- PROBLEM REQUIREMENTS: Lines before the one containing "the function returns" are to be skipped; reproduce that line and the rest of the records below exactly.

Document images with source code:
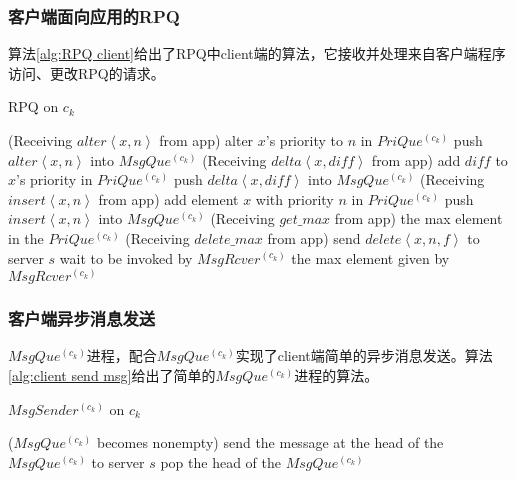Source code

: 		\subsubsection{客户端面向应用的RPQ}
			\par 算法\ref{alg:RPQ client}给出了RPQ中client端的算法，它接收并处理来自客户端程序访问、更改RPQ的请求。
			\begin{algorithm}
				\caption{RPQ on $c_k$}
				\label{alg:RPQ client}
				\Begin(Receiving $alter\left\langle x,n\right\rangle $ from app)
				{
					alter $x$'s priority to $n$ in $PriQue^{(c_{k})}$\;
					push $alter\left\langle x,n\right\rangle $ into $MsgQue^{(c_{k})}$\;
				}
				\Begin(Receiving $delta\left\langle x,diff\right\rangle $ from app)
				{
					add $diff$ to $x$'s priority in $PriQue^{(c_{k})}$\; 
					push $delta \left\langle x,diff\right\rangle $ into $MsgQue^{(c_{k})}$\;
				}
				\Begin(Receiving $insert\left\langle x,n\right\rangle $ from app)
				{
					add element $x$ with priority $n$ in $PriQue^{(c_{k})}$\;
					push $insert\left\langle x,n\right\rangle $ into $MsgQue^{(c_{k})}$\;
				}
				\Begin(Receiving $get\_max$ from app)
				{
					\Return the max element in the $PriQue^{(c_{k})}$\;
				}
				\Begin(Receiving $delete\_max$ from app)
				{
					send $delete\left\langle x,n,f\right\rangle $ to server $s$\;
					wait to be invoked by $MsgRcver^{(c_{k})}$\;
					\Return the max element given by $MsgRcver^{(c_{k})}$\;
				}
			\end{algorithm}
		\subsubsection{客户端异步消息发送}
			\par $MsgQue^{(c_{k})}$进程，配合$MsgQue^{(c_{k})}$实现了client端简单的异步消息发送。算法\ref{alg:client send msg}给出了简单的$MsgQue^{(c_{k})}$进程的算法。
			\begin{algorithm}
				\caption{$MsgSender^{(c_{k})}$ on $c_k$}
				\label{alg:client send msg}
				\Begin($MsgQue^{(c_{k})}$ becomes nonempty)
				{
					\While{$MsgQue^{(c_{k})}$ is not empty}
					{
						send the message at the head of the $MsgQue^{(c_{k})}$ to server $s$\;
						pop the head of the $MsgQue^{(c_{k})}$\;
					}
				}
			\end{algorithm}
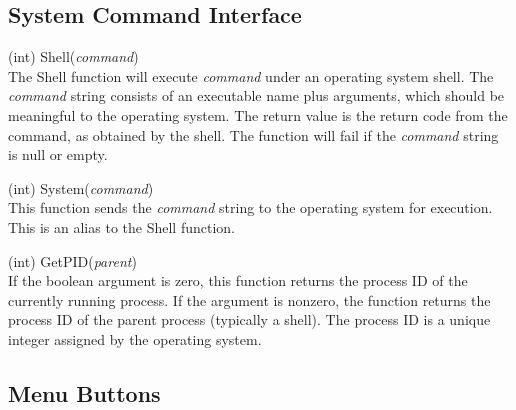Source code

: \subsection{System Command Interface}

\begin{description}
\item{(int) \vt Shell({\it command\/})}\\
The {\vt Shell} function will execute {\it command\/} under an
operating system shell.  The {\it command\/} string consists of an
executable name plus arguments, which should be meaningful to the
operating system.  The return value is the return code from the
command, as obtained by the shell.  The function will fail if the {\it
command} string is null or empty.

\item{(int) \vt System({\it command\/})}\\
This function sends the {\it command} string to the operating system
for execution.  This is an alias to the {\vt Shell} function.

\item{(int) \vt GetPID({\it parent\/})}\\
If the boolean argument is zero, this function returns the process ID
of the currently running {\Xic} process.  If the argument is nonzero,
the function returns the process ID of the parent process (typically a
shell).  The process ID is a unique integer assigned by the operating
system.

\end{description}


\subsection{Menu Buttons}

- RESULT:
the function returns the process ID of the parent process (typically a
shell).  The process ID is a unique integer assigned by the operating
system.

\end{description}


\subsection{Menu Buttons}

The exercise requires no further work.